►
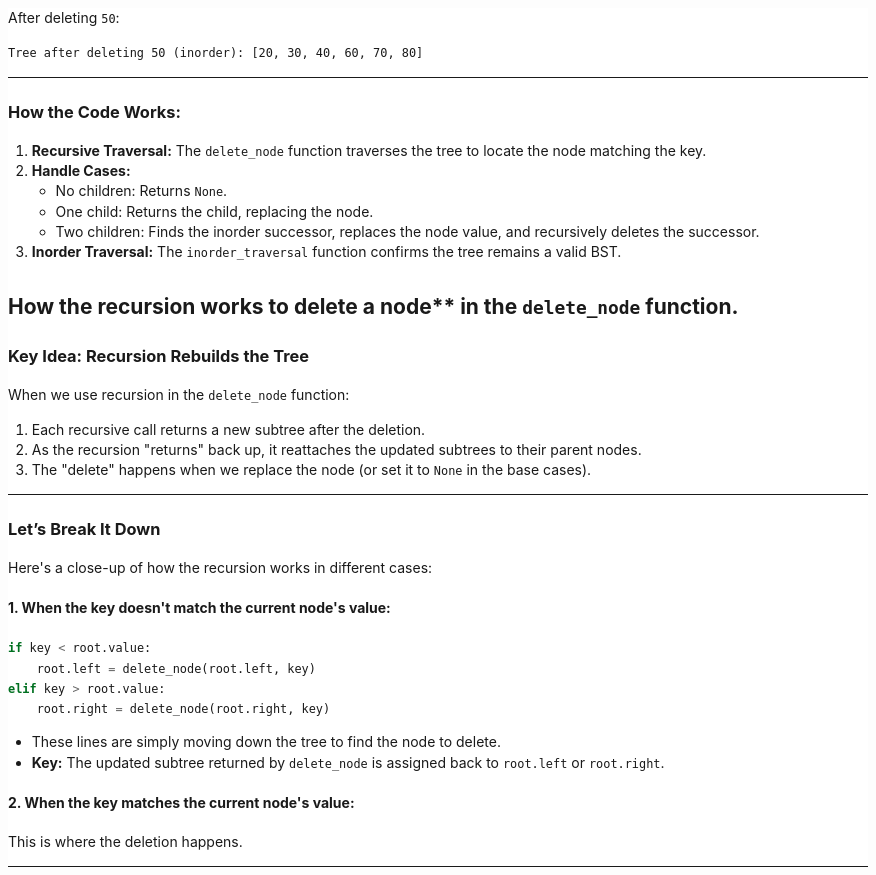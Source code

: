 After deleting `50`:

```
Tree after deleting 50 (inorder): [20, 30, 40, 60, 70, 80]
```

---

### How the Code Works:

1. **Recursive Traversal:** The `delete_node` function traverses the tree to locate the node matching the key.
2. **Handle Cases:**
   - No children: Returns `None`.
   - One child: Returns the child, replacing the node.
   - Two children: Finds the inorder successor, replaces the node value, and recursively deletes the successor.
3. **Inorder Traversal:** The `inorder_traversal` function confirms the tree remains a valid BST.

## How the recursion works to delete a node\*\* in the `delete_node` function.

### Key Idea: Recursion Rebuilds the Tree

When we use recursion in the `delete_node` function:

1. Each recursive call returns a new subtree after the deletion.
2. As the recursion "returns" back up, it reattaches the updated subtrees to their parent nodes.
3. The "delete" happens when we replace the node (or set it to `None` in the base cases).

---

### Let’s Break It Down

Here's a close-up of how the recursion works in different cases:

#### 1. **When the key doesn't match the current node's value:**

```python
if key < root.value:
    root.left = delete_node(root.left, key)
elif key > root.value:
    root.right = delete_node(root.right, key)
```

- These lines are simply moving down the tree to find the node to delete.
- **Key:** The updated subtree returned by `delete_node` is assigned back to `root.left` or `root.right`.

#### 2. **When the key matches the current node's value:**

This is where the deletion happens.

---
◄
### EXERCISE REQUIREMENTS
Filter this listing and copy only the lines holding the word "current".

### WORKED SOLUTION
#### 1. **When the key doesn't match the current node's value:**
#### 2. **When the key matches the current node's value:**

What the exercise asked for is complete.